Where there is no vision, the people perish. Proverbs 29:18
That simple message is so very true. All organizations, whether a Global Fortune 500 company, mid-sized, church, non-profit, or small “mom & pop”, need a vision of the future to move forward. Vision unites everyone and without one, people will shift their focus to what is important or best for themselves. Everyone doing their own thing is chaos, which soon turns into failure because no one is working together.
Leaders love visioning and planning, it’s the easier part of the equation for success.
Did you know most mergers and acquisitions fail or fail to live up to expectations, at an estimated rate of 70-90%? When you read those numbers, you quickly realize that success is rare, yet they continue to happen every year. Each one has a vision of the future and a plan that, “on paper”, looked great.
Vision alone doesn’t assure success.
I believe the flip side to the passage from Proverbs is what is most critical:
Without people, the vision will perish.
Amen! I agree 100% with that statement. It doesn’t mean leaders aren’t important, without them an organization will struggle.
Yet leaders often forget they can’t accomplish anything on their own. The performance of every leader is based on how well the people they are responsible for, perform.
If a leader realizes they are limited in what they can do on their own, what do you think their #1 priority would be?
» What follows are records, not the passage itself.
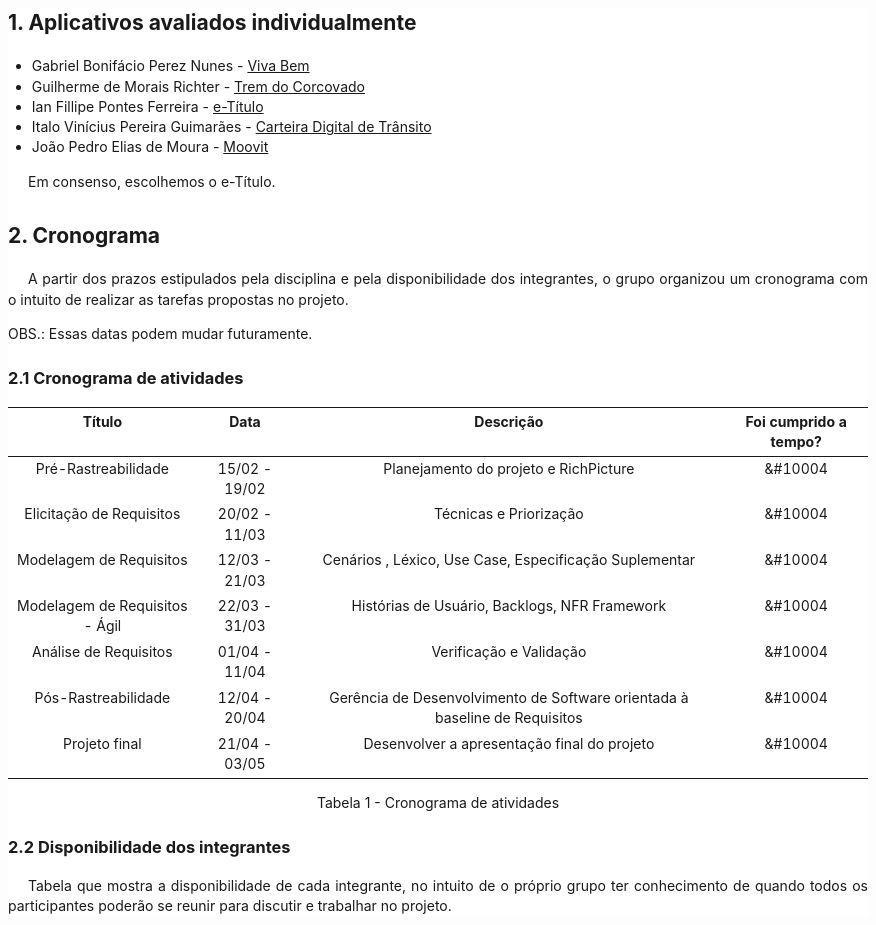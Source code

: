 ## 1. Aplicativos avaliados individualmente

- Gabriel Bonifácio Perez Nunes -  <a href="https://play.google.com/store/apps/details?id=br.gov.datasus.vivabem&hl=pt_BR&gl=US" target="_blank">Viva Bem</a>
- Guilherme de Morais Richter - <a href="https://play.google.com/store/apps/details?id=com.ingressoscomdescontos.TremdoCorcovado&hl=pt_BR&gl=US" target="_blank">Trem do Corcovado</a>
- Ian Fillipe Pontes Ferreira - <a href="https://play.google.com/store/apps/details?id=br.jus.tse.eleitoral.etitulo&hl=pt_BR&gl=US" target="_blank">e-Título</a>
- Italo Vinícius Pereira Guimarães - <a href="https://play.google.com/store/apps/details?id=br.gov.serpro.cnhe&hl=pt_BR&gl=US" target="_blank">Carteira Digital de Trânsito</a>
- João Pedro Elias de Moura - <a href="https://play.google.com/store/apps/details?id=com.tranzmate&hl=pt_BR&gl=US" target="_blank">Moovit</a>

<p style="text-indent: 20px; text-align: justify">
Em consenso, escolhemos o e-Título.
</p>

## 2. Cronograma

<p style="text-indent: 20px; text-align: justify">
A partir dos prazos estipulados pela disciplina e pela disponibilidade dos integrantes, o grupo organizou um cronograma com o intuito de realizar as tarefas propostas no projeto.
</p>

OBS.: Essas datas podem mudar futuramente.

### 2.1 Cronograma de atividades

<center>

|Título|Data|Descrição|Foi cumprido a tempo?|
|:------:|:-----------------------------:|:----------------------------------:|:----------------------------------:|
| Pré-Rastreabilidade | 15/02 - 19/02| Planejamento do projeto e RichPicture| &#10004 |
| Elicitação de Requisitos | 20/02 - 11/03  | Técnicas e Priorização| &#10004 |
| Modelagem de Requisitos | 12/03 - 21/03 | Cenários , Léxico, Use Case, Especificação Suplementar| &#10004 |
| Modelagem de Requisitos - Ágil | 22/03 - 31/03 | Histórias de Usuário, Backlogs, NFR Framework | &#10004 |
| Análise de Requisitos | 01/04 - 11/04 | Verificação e Validação | &#10004 |
| Pós-Rastreabilidade | 12/04 - 20/04 | Gerência de Desenvolvimento de Software orientada à baseline de Requisitos | &#10004 |
| Projeto final | 21/04 - 03/05 | Desenvolver a apresentação final do projeto | &#10004 |

<figcaption>Tabela 1 - Cronograma de atividades</figcaption>

</center>

### 2.2 Disponibilidade dos integrantes

<p style="text-indent: 20px; text-align: justify">
Tabela que mostra a disponibilidade de cada integrante, no intuito de o próprio grupo ter conhecimento de quando todos os participantes poderão se reunir para discutir e trabalhar no projeto. 
</p>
It should be people, but it isn’t always.
Employees always hear they are the top priority, but sadly in many organizations it’s been “lip service”, i.e., words only. Their actions don’t match their words. What employees need and want is too often sacrificed to unrealistic expectations or profits. Employees are left frustrated, experiencing burnout and working on their resume to find employment elsewhere.
The shortage of workers today is the result of an organizational emphasis on growth and profits, not on People!
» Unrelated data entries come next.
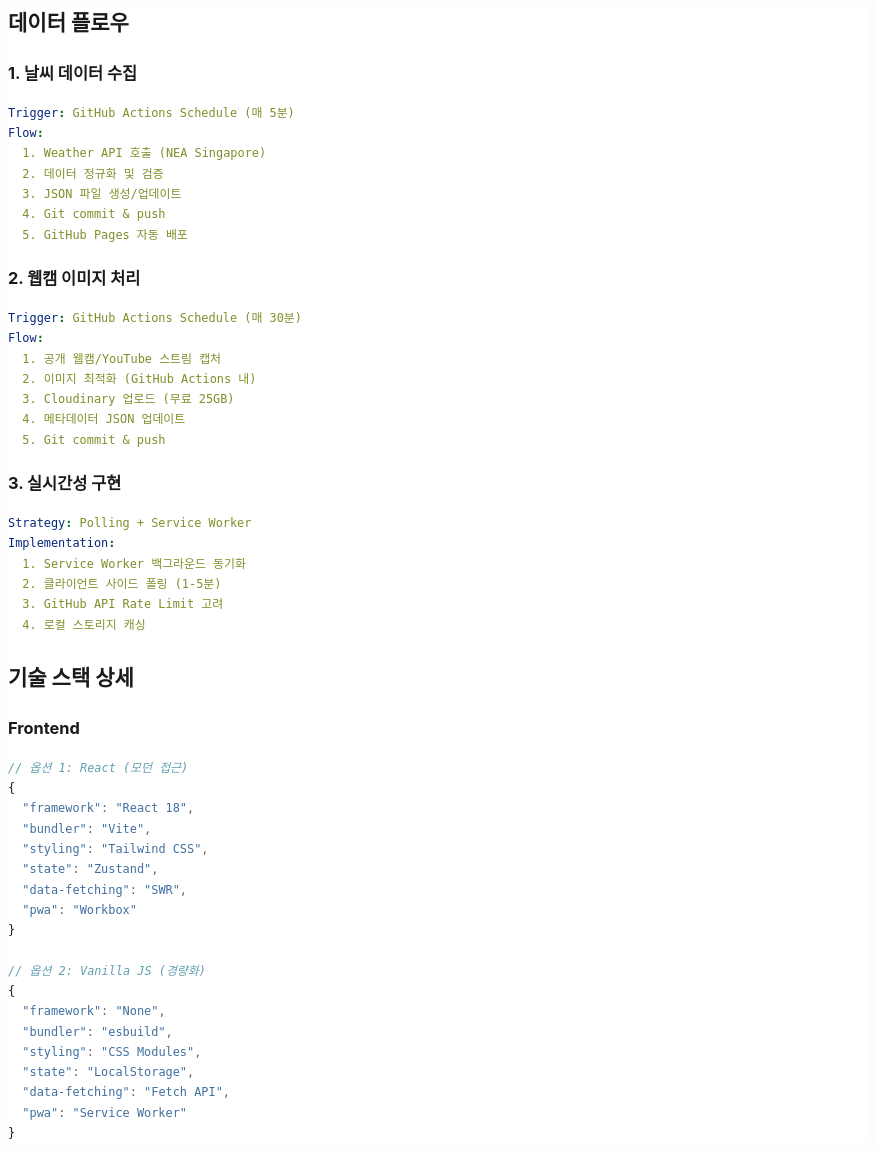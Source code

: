 ## 데이터 플로우

### 1. 날씨 데이터 수집
```yaml
Trigger: GitHub Actions Schedule (매 5분)
Flow:
  1. Weather API 호출 (NEA Singapore)
  2. 데이터 정규화 및 검증
  3. JSON 파일 생성/업데이트
  4. Git commit & push
  5. GitHub Pages 자동 배포
```

### 2. 웹캠 이미지 처리
```yaml
Trigger: GitHub Actions Schedule (매 30분)
Flow:
  1. 공개 웹캠/YouTube 스트림 캡처
  2. 이미지 최적화 (GitHub Actions 내)
  3. Cloudinary 업로드 (무료 25GB)
  4. 메타데이터 JSON 업데이트
  5. Git commit & push
```

### 3. 실시간성 구현
```yaml
Strategy: Polling + Service Worker
Implementation:
  1. Service Worker 백그라운드 동기화
  2. 클라이언트 사이드 폴링 (1-5분)
  3. GitHub API Rate Limit 고려
  4. 로컬 스토리지 캐싱
```

## 기술 스택 상세

### Frontend
```javascript
// 옵션 1: React (모던 접근)
{
  "framework": "React 18",
  "bundler": "Vite",
  "styling": "Tailwind CSS",
  "state": "Zustand",
  "data-fetching": "SWR",
  "pwa": "Workbox"
}

// 옵션 2: Vanilla JS (경량화)
{
  "framework": "None",
  "bundler": "esbuild",
  "styling": "CSS Modules",
  "state": "LocalStorage",
  "data-fetching": "Fetch API",
  "pwa": "Service Worker"
}
```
Caring for your organization’s people starts at the very top. If you serve on a Board of Directors, recognize you are the top, and you play a critical role in two areas:
- Expectations – Are they realistic? Your (the Board’s) expectations, whether realistic or unrealistic, will flow down through the CEO onto their leaders and ultimately onto the people.
- Asking questions – What you ask about shows what’s most important. If you’re always asking about financial numbers, that’s what leadership will focus on. Never asking about how decisions impact people sends a message they aren’t important.
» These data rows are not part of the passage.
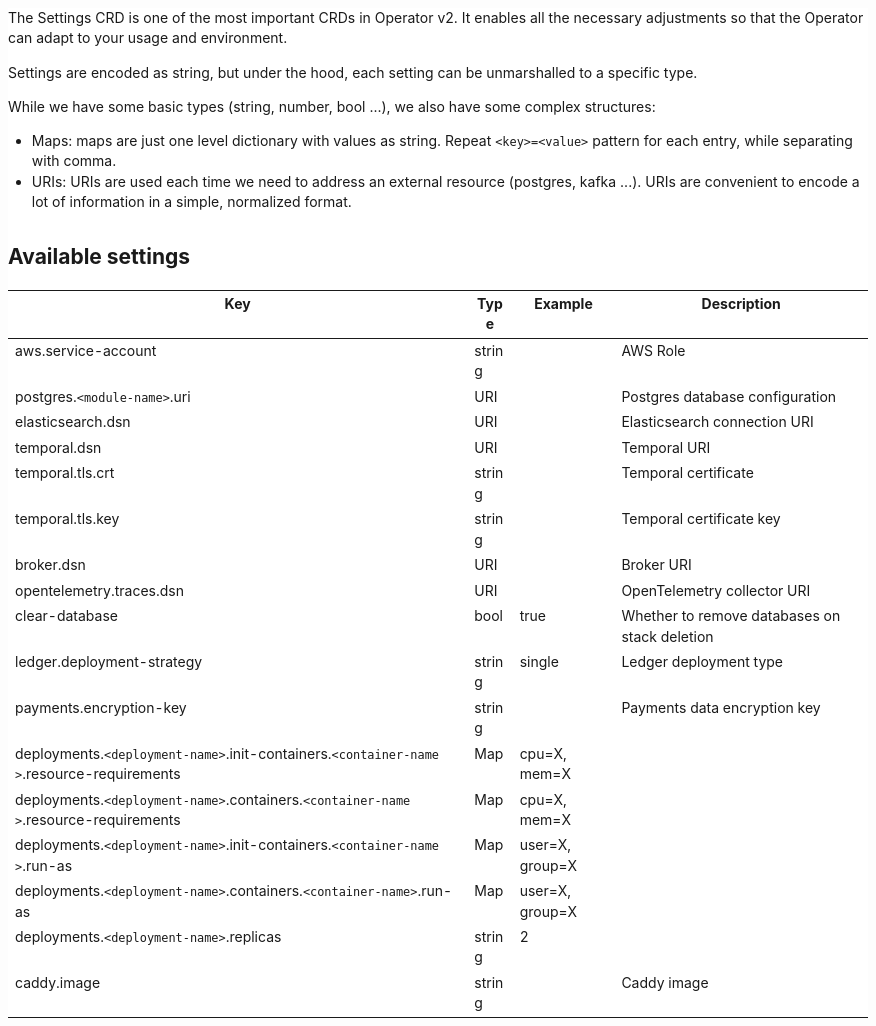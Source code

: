 The Settings CRD is one of the most important CRDs in Operator v2. It enables all the necessary adjustments so that the Operator can adapt to your usage and environment.

Settings are encoded as string, but under the hood, each setting can be unmarshalled to a specific type.

While we have some basic types (string, number, bool ...), we also have some complex structures:
* Maps: maps are just one level dictionary with values as string. Repeat `<key>=<value>` pattern for each entry, while separating with comma.
* URIs: URIs are used each time we need to address an external resource (postgres, kafka ...). URIs are convenient to encode a lot of information in a simple, normalized format.

## Available settings

| Key                                                                                      | Type   | Example                                    | Description                                                                                                                    |
|------------------------------------------------------------------------------------------|--------|--------------------------------------------|--------------------------------------------------------------------------------------------------------------------------------|
| aws.service-account                                                                      | string |                                            | AWS Role                                                                                                                       |
| postgres.`<module-name>`.uri                                                             | URI    |                                            | Postgres database configuration                                                                                                |
| elasticsearch.dsn                                                                        | URI    |                                            | Elasticsearch connection URI                                                                                                   |
| temporal.dsn                                                                             | URI    |                                            | Temporal URI                                                                                                                   |
| temporal.tls.crt                                                                         | string |                                            | Temporal certificate                                                                                                           |
| temporal.tls.key                                                                         | string |                                            | Temporal certificate key                                                                                                       |
| broker.dsn                                                                               | URI    |                                            | Broker URI                                                                                                                     |
| opentelemetry.traces.dsn                                                                 | URI    |                                            | OpenTelemetry collector URI                                                                                                    |
| clear-database                                                                           | bool   | true                                       | Whether to remove databases on stack deletion                                                                                  |
| ledger.deployment-strategy                                                               | string | single                                     | Ledger deployment type                                                                                                         |
| payments.encryption-key                                                                  | string |                                            | Payments data encryption key                                                                                                   |
| deployments.`<deployment-name>`.init-containers.`<container-name>`.resource-requirements | Map    | cpu=X, mem=X                               |                                                                                                                                |
| deployments.`<deployment-name>`.containers.`<container-name>`.resource-requirements      | Map    | cpu=X, mem=X                               |                                                                                                                                |
| deployments.`<deployment-name>`.init-containers.`<container-name>`.run-as                | Map    | user=X, group=X                            |                                                                                                                                |
| deployments.`<deployment-name>`.containers.`<container-name>`.run-as                     | Map    | user=X, group=X                            |                                                                                                                                |
| deployments.`<deployment-name>`.replicas                                                 | string | 2                                          |                                                                                                                                |
| caddy.image                                                                              | string |                                            | Caddy image                                                                                                                    |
Senior leaders you are next. Collectively you determine organizational priorities based on how you invest the resources available to you. If you are curious how high employees are, ask yourself these five questions.
- Have we provided the necessary resources to those responsible for hiring new employees?
- Do we use our best people to welcome and orient new employees, helping them to feel good about themselves and be productive sooner?
- How much are we spending on developing leaders as compared to product or business development?
- Are we growing so fast that it’s become normal to tell departmental leaders to “just find a way” to get their work done without providing them resources to support the growth?
- Are leaders who everyone knows don’t treat employees well tolerated because we like the results they get?
That wasn’t an exhaustive list, but it’ll shine a light on what’s important in your organization. Remember, Without people, the vision will perish. You can’t afford not focusing on your people because if you don’t, it’s just a matter of when the vision perishes.